All of Fail2Ban's configuration options reside in /etc/fail2ban so let's configure each file seperately.

 

/etc/fail2ban/
├── action.d
│   ├── iptables.conf
│   ├── mail-whois.conf
│   └── complain.conf
├── fail2ban.conf
├── filter.d
│   ├── sshd.conf
│   └── ........
└── jail.conf

fail2ban.conf
Contains general settings, such as the logging level and target

jail.conf
This is the most important file, containing the declaration of our jails. There are already some sections as templates but we must enable the sections of interest and adapt to Plesk's particular configuration. Here is an example of the ssh-iptables section:

[ssh-iptables]

enabled  = true
filter         = sshd
action     = iptables[name=SSH, port=ssh, protocol=tcp]
                   sendmail-whois[name=SSH, dest=thanos@thanosk.net, sender=fail2ban@mail.com]
                   complain[logpath=/var/log/secure]
logpath    = /var/log/secure
maxretry = 3
bantime  = 43200

With these settings a few things will happen:

  1. the section ssh-iptables is enabled;
  2. the filter sshd.conf in sub-directory filter.d will be processed (will see what this means later)
  3. the actions described in iptables.conf in sub-directory action.d  will be executed if the outcome of the filter is true. The same goes for actions sendmail-whois as well as compain
  4. the log file to be scanned by the filter is /var/log/secure
  5. the number of times the filter sshd.conf needs to be true before the actions in section 3 are executed
  6. the amount of time (in seconds) the particular ip will be banned
     

filder.d Directory
This directory contains all the filters we want to apply to the various log files. Each configuration file contains
regular expressions which are used to detect break-in attempts, password failures, etc
As an example smtp.conf :

# Fail2Ban configuration file

[Definition]

failregex = LOGIN FAILED, ip=\[<HOST>\]
            password incorrect from .* \[<HOST>\]

actions.d directory
The directory action.d contains different scripts defining various actions fail2ban executes. The most important are :
iptables.conf : Adds/Removes IPs from your firewaill configuration effectively banning them from even attempting to connect to a particular service or if you so choose from the whole server
sendmail-whois.conf : Sends an email msg to the address defined in jail.conf informing you of the actions that were taken.
complain.conf : Sends a complaint e-mail to 'abuse report' addresses listed in the whois record for an offending IP address.
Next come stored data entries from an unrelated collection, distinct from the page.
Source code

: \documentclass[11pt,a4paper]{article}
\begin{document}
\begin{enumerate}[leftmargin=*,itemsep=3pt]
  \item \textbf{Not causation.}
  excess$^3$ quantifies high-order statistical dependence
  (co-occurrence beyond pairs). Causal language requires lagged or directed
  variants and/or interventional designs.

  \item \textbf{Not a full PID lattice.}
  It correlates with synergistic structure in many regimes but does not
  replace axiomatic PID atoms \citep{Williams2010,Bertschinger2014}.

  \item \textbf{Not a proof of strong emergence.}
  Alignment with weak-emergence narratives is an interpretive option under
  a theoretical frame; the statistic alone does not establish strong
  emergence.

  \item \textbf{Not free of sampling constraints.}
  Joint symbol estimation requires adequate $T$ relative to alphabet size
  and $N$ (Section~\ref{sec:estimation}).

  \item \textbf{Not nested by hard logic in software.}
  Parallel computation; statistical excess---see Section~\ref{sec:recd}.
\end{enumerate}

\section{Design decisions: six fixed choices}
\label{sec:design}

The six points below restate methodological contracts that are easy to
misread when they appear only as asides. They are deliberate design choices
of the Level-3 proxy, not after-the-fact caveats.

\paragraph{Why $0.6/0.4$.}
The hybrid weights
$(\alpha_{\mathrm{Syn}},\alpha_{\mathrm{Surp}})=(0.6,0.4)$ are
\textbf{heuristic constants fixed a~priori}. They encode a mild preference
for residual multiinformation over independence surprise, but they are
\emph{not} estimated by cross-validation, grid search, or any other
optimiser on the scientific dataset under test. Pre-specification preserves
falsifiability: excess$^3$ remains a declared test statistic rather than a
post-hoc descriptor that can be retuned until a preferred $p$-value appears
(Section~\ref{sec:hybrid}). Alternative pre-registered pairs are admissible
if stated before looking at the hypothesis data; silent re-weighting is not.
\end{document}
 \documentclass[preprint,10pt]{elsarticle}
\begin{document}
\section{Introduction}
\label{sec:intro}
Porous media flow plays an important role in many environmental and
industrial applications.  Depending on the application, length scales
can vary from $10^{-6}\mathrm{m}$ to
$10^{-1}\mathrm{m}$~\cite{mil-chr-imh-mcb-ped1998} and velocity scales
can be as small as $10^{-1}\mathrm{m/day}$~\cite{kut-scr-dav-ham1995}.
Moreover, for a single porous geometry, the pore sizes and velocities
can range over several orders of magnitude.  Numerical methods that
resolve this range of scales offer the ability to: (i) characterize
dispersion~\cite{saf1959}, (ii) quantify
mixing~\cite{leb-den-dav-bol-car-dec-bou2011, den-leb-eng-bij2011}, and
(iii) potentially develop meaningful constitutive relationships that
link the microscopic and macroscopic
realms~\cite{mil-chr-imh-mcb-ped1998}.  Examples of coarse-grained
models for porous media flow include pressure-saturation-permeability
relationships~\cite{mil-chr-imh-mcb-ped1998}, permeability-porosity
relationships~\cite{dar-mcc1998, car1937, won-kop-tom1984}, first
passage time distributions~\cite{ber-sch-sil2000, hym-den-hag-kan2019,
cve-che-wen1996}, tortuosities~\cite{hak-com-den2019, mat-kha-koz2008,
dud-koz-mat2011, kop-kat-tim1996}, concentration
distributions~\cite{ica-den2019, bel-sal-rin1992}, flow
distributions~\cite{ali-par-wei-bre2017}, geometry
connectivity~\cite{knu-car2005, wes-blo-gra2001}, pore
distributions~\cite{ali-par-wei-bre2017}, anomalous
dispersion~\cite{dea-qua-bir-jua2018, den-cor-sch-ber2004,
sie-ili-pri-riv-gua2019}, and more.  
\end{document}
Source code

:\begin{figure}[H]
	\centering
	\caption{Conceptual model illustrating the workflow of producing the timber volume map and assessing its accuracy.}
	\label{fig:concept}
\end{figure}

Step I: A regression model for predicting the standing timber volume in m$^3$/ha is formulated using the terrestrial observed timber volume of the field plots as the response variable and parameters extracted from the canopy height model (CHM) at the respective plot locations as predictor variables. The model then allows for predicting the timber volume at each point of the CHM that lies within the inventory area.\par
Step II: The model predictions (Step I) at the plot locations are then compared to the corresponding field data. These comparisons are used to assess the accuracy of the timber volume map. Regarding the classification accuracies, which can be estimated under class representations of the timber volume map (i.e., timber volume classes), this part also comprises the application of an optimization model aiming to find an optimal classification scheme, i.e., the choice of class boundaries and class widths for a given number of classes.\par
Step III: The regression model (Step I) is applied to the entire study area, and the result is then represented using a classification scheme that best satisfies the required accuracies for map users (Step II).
These are the most important configuration options for fail2ban but there are a lot more that one can toy with.
For Plesk's particular configuration you need definitely try to protect SSH, FTP, SMTP & POP servers as they are
the ones most commonly exposed to various attacks.
You can find attached a compressed folder containing all the files that I use. Make sure to change the email addresses in the various configuration files so email end up in the correct mailbox.

Update:
Since I updated to Plesk 11.x I had to make certain changes to the configuration files. Mainly because I moved from Qmail to Postfix. You will find my updated configuration files also attached.